Knowing the Market
Building and Maintaining Trusted Relationships
Being Smart about the Film's Budget
Getting Films Sold to Distributors
Negotiating a Good Distribution Deal
Avoiding Expensive Pitfalls
Independent film producers make money by:
- Knowing their market
- Building and maintaining trusted relationships with investors
- Being smart about the budget on the front end of production
- Getting their films sold to distributors
- Negotiating a good back-end deal
- Knowing and avoiding expensive pitfalls
If you can execute on each of those, you'll make money as an independent film producer. Easy, right?
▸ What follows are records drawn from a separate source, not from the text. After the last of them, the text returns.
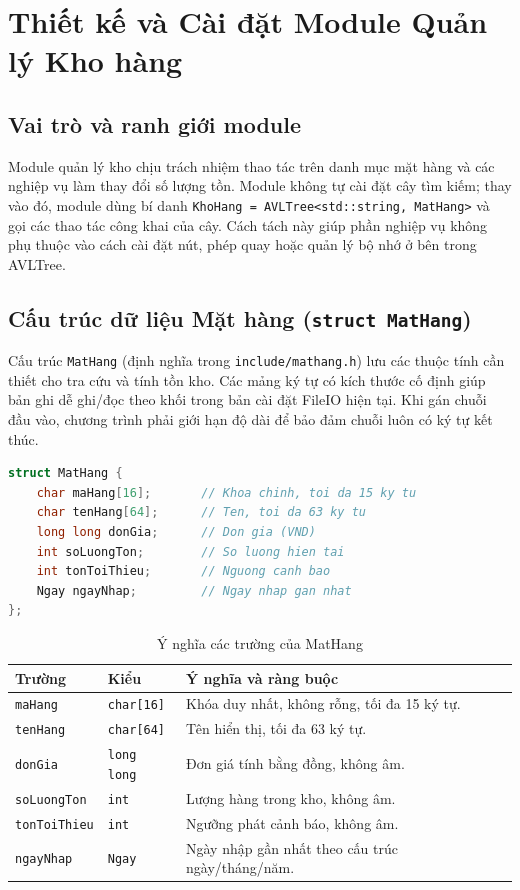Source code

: \section{Thiết kế và Cài đặt Module Quản lý Kho hàng}

\subsection{Vai trò và ranh giới module}
Module quản lý kho chịu trách nhiệm thao tác trên danh mục mặt hàng và các nghiệp vụ làm thay đổi số lượng tồn. Module không tự cài đặt cây tìm kiếm; thay vào đó, module dùng bí danh \texttt{KhoHang = AVLTree<std::string, MatHang>} và gọi các thao tác công khai của cây. Cách tách này giúp phần nghiệp vụ không phụ thuộc vào cách cài đặt nút, phép quay hoặc quản lý bộ nhớ ở bên trong AVLTree.

\subsection{Cấu trúc dữ liệu Mặt hàng (\texttt{struct MatHang})}
Cấu trúc \texttt{MatHang} (định nghĩa trong \texttt{include/mathang.h}) lưu các thuộc tính cần thiết cho tra cứu và tính tồn kho. Các mảng ký tự có kích thước cố định giúp bản ghi dễ ghi/đọc theo khối trong bản cài đặt FileIO hiện tại. Khi gán chuỗi đầu vào, chương trình phải giới hạn độ dài để bảo đảm chuỗi luôn có ký tự kết thúc.
\begin{lstlisting}[language=C++,caption={Cấu trúc dữ liệu mặt hàng (rút gọn theo định nghĩa dự án)}]
struct MatHang {
    char maHang[16];       // Khoa chinh, toi da 15 ky tu
    char tenHang[64];      // Ten, toi da 63 ky tu
    long long donGia;      // Don gia (VND)
    int soLuongTon;        // So luong hien tai
    int tonToiThieu;       // Nguong canh bao
    Ngay ngayNhap;         // Ngay nhap gan nhat
};
\end{lstlisting}

\begin{table}[H]
\centering
\caption{Ý nghĩa các trường của MatHang}
\label{tab:mathang_fields}
\small
\begin{tabular}{@{}p{3cm}p{3cm}p{6.7cm}@{}}
\toprule
\textbf{Trường} & \textbf{Kiểu} & \textbf{Ý nghĩa và ràng buộc} \\
\midrule
\texttt{maHang} & \texttt{char[16]} & Khóa duy nhất, không rỗng, tối đa 15 ký tự. \\
\texttt{tenHang} & \texttt{char[64]} & Tên hiển thị, tối đa 63 ký tự. \\
\texttt{donGia} & \texttt{long long} & Đơn giá tính bằng đồng, không âm. \\
\texttt{soLuongTon} & \texttt{int} & Lượng hàng trong kho, không âm. \\
\texttt{tonToiThieu} & \texttt{int} & Ngưỡng phát cảnh báo, không âm. \\
\texttt{ngayNhap} & \texttt{Ngay} & Ngày nhập gần nhất theo cấu trúc ngày/tháng/năm. \\
\bottomrule
\end{tabular}
\end{table}

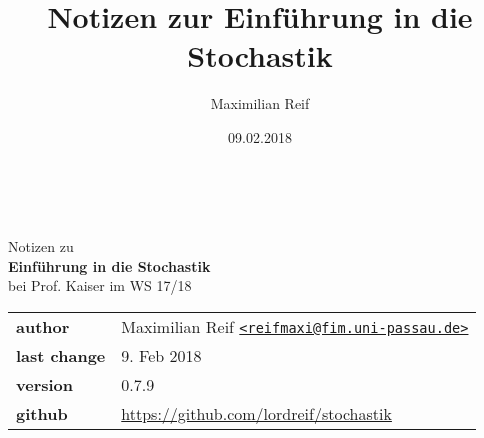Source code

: \documentclass[11pt,a4paper,ngerman]{article}
\date{09.02.2018}
\author{Maximilian Reif}
\title{Notizen zur Einführung in die Stochastik}
\newcommand{\1}{\mathbbm{1}}
\begin{document}
\begin{titlepage}
    \ \newline\newline\newline\newline\newline
	
	\begin{center}

		\huge Notizen zu\\
		\Huge\textbf{Einführung in die Stochastik}\\
		\huge bei Prof. Kaiser im WS 17/18\\
		\normalsize

		\vspace{1cm}
		\begin{tabular}[b]{l|l}
			\textbf{author} 		& Maximilian Reif
			\texttt{\href{mailto:reifmaxi@fim.uni-passau.de}
			{<reifmaxi@fim.uni-passau.de>}}\\
			\textbf{last change}	& 9. Feb 2018 \\
			\textbf{version} 	& 0.7.9\\
			\textbf{github} 		& \url{https://github.com/lordreif/stochastik}
		\end{tabular}
		\vspace{1cm}
		
	\end{center}
	
	\begin{figure}[b]
	\centering
	\end{figure}
	
\end{titlepage}

%

\newpage
\tableofcontents\thispagestyle{empty}
\newpage

\setcounter{page}{1}





%

\end{document}
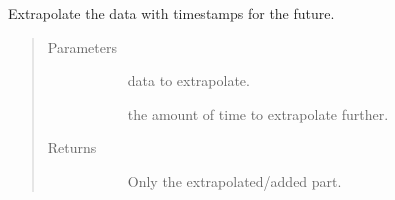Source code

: \documentclass[letterpaper,10pt,english]{sphinxmanual}
\begin{document}
\begin{fulllineitems}
\label{\detokenize{autoapi/src/preprocess/preprocess/index:src.preprocess.preprocess.extrapolate_timestamps}}
Extrapolate the data with timestamps for the future.
\begin{quote}\begin{description}
\item[{Parameters}] \leavevmode\begin{description}
\item[{}] \leavevmode{[}\sphinxcode{\sphinxupquote{pd.DataFrame}}{]}
data to extrapolate.

\item[{}] \leavevmode{[}\sphinxcode{\sphinxupquote{dt.timedelta}}{]}
the amount of time to extrapolate further.

\end{description}

\item[{Returns}] \leavevmode\begin{description}
\item[{}] \leavevmode
Only the extrapolated/added part.

\end{description}

\end{description}\end{quote}

\end{fulllineitems}



\subparagraph{}
\label{\detokenize{autoapi/src/preprocess/update_extremes/index:module-src.preprocess.update_extremes}}\label{\detokenize{autoapi/src/preprocess/update_extremes/index:src-preprocess-update-extremes}}\label{\detokenize{autoapi/src/preprocess/update_extremes/index::doc}}

\subsubsection{}
\label{\detokenize{autoapi/src/utils/index:module-src.utils}}\label{\detokenize{autoapi/src/utils/index:src-utils}}\label{\detokenize{autoapi/src/utils/index::doc}}
\end{document}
Film producers earn money in several different ways while the film is being made and after it's been sold. The compensation structure looks very different for both stages:
Front end: This refers to before, during and after the film's production, or pre production, production and post production. When a film is referred to as high or low budget, it's the production budget that's being discussed. The producer takes a salary from the budget like other people working on the movie (actors, director, etc.). This is a razor that cuts both ways: an independent producer can choose her own salary, but if something goes sideways during production and there's no budget left to cover it, the producer's salary is likely to become a contingency fund. An inexperienced film producer can end up using his salary to ensure the movie gets made and take home nothing. Some producers opt to pay themselves last. There isn't an accepted rule for what percentage of the budget a producer might take as salary.
Distributor deal: When the producer sells the movie to a distributor (a movie studio or a streamer), the producer negotiates the split of revenue that the film generates when it’s released into the market. We talk more about the details of how this works in the section “Negotiating a Good Distribution Deal” later in this article.
Back end: “Back end points” is film industry terminology for percentage of ownership or profit participation. A point is worth one percent of revenue. Once the investor has recouped his or her investment in having the film made, the revenue the film generates goes into this profit participation pool and is split according to any back end deals that have been made with actors, investors or other parties Here again, the movie producer has total control over negotiating the back end points. We'll discuss points in more detail later.
Knowing the Market
Before the cameras, before scripts or pre-production or even investors, the movie producer needs an idea for what this film is going to be. Whatever story is going to be told needs to be compelling enough to fit somewhere within a very competitive landscape. Once the movie is made, it's going to be competing with Spider-Man, which is playing in the theater just across the hall. Or against Ted Lasso or The Office on streaming services, or whatever notification is pinging on someone's phone. There's an ever-increasing number of ways for people to spend their time and attention with still only 24 hours in each day.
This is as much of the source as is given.